LONDON -- Here are three quick thoughts from Juventus' 2-1 comeback win over Tottenham on Wednesday at Wembley, which sees the Italian champions move on to the Champions League quarterfinals courtesy of a 4-3 aggregate victory.
1. Juventus win fine tie over Spurs
It presumably won't be of any consolation to Tottenham that they contributed to one of the finest Champions League ties we'll see this season. Tell any of them, "Well done, you entertained us," and you will probably get quite a sharp response.
Entertain us they did, but it's Juventus who will progress. Rapid goals from Gonzalo Higuain and the brilliant Paulo Dybala gave the Italians a 2-1 win on the night, 4-3 on aggregate, after Son Heung-Min put Spurs ahead in the first half.
The tension inside Wembley was remarkable from the opening exchanges to the last seconds of added time. At the end, the visitors celebrated as if they had won the trophy -- and rightly so.
The game started at a fearsome pace. Three penalties could easily have been awarded inside the first 20 minutes: two for Tottenham, which were touch and go (though a handball from Giorgio Chiellini looked reasonably clear), but the Juventus players were incandescent when Jan Vertonghen tripped the lightning-quick Douglas Costa, with good reason. It was extraordinary that the additional official, standing behind the goal line and no more than 10 yards away with nothing in his sightline, didn't spot the foul.

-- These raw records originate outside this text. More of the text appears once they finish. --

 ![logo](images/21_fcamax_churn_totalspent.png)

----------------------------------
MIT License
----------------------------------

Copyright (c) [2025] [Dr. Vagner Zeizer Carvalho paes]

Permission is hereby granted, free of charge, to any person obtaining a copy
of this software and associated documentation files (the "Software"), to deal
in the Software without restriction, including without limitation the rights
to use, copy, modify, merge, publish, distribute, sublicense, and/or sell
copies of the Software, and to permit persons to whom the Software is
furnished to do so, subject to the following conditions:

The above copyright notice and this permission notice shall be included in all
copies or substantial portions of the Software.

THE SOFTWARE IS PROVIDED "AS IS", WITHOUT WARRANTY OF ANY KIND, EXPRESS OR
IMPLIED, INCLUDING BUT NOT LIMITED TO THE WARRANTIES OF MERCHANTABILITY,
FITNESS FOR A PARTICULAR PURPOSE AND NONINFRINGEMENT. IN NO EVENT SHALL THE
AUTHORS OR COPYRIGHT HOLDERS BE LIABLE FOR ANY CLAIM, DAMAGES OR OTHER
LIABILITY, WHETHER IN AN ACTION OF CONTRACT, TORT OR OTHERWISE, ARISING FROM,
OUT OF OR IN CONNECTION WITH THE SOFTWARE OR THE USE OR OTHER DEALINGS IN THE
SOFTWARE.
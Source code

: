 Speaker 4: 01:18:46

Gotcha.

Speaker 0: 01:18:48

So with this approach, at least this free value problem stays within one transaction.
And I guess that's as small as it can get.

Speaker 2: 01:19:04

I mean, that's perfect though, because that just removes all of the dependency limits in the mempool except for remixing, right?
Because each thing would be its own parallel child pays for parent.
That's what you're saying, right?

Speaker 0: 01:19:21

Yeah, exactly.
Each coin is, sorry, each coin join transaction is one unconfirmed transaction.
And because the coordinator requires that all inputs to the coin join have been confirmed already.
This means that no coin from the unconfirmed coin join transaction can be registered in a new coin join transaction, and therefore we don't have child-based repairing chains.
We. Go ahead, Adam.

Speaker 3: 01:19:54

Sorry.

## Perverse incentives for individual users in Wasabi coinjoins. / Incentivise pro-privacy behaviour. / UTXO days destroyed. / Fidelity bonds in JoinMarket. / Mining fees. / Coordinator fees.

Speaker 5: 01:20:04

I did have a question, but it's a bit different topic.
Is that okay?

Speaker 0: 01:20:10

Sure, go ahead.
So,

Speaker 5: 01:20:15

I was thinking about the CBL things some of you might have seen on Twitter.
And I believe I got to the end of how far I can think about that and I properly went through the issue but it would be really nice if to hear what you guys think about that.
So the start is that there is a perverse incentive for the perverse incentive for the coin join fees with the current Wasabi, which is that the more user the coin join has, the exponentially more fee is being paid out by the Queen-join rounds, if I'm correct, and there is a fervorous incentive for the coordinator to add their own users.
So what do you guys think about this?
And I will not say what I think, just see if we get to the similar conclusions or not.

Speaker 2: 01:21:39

Harry Kane had the best chance of the opening exchanges, flexing Chiellini aside, rounding Gianluigi Buffon but scuppered by the narrow angle. Beyond that, it was a slightly uncoordinated and frantic match, with neither side really exerting much control, which isn't to say it wasn't entertaining, for it was the sort of frantic football that is great fun to watch.
Spurs took the lead a few minutes before halftime. Son had looked uncertain for most of the game, his touch was dicey, and he had just dragged a shot wide when through on goal. But his off-colour performance actually benefitted him: Dele Alli was tackled when through, Kieran Trippier squared across the 6-yard box, and Son scuffed a finish from right foot and off his left ankle, looping and bobbling into the net.
Spurs had the better of the initial stages after the break too, but soon after making two substitutions, Juve equalised with a rare attack midway through the second half. Sami Khedira nodded on a cross from the right, and Higuain, markers nowhere to be seen, expertly hooked it into the corner.
Two minutes later they went ahead in the tie. Higuain slipped a neat ball through to Dybala, who was played onside by Ben Davies, and the Argentinian forward emphatically swept home. The Italian corner of Wembley bounced with delight.
Tottenham pressed and pressed for an equaliser. Juventus lined at least seven men across the edge of their area at all times. Chiellini and friends defended with frenzied commitment, throwing themselves in front of shots like presidential bodyguards. Kane hit the post with a looping header that inched along the line but failed to cross it, and Juve held on.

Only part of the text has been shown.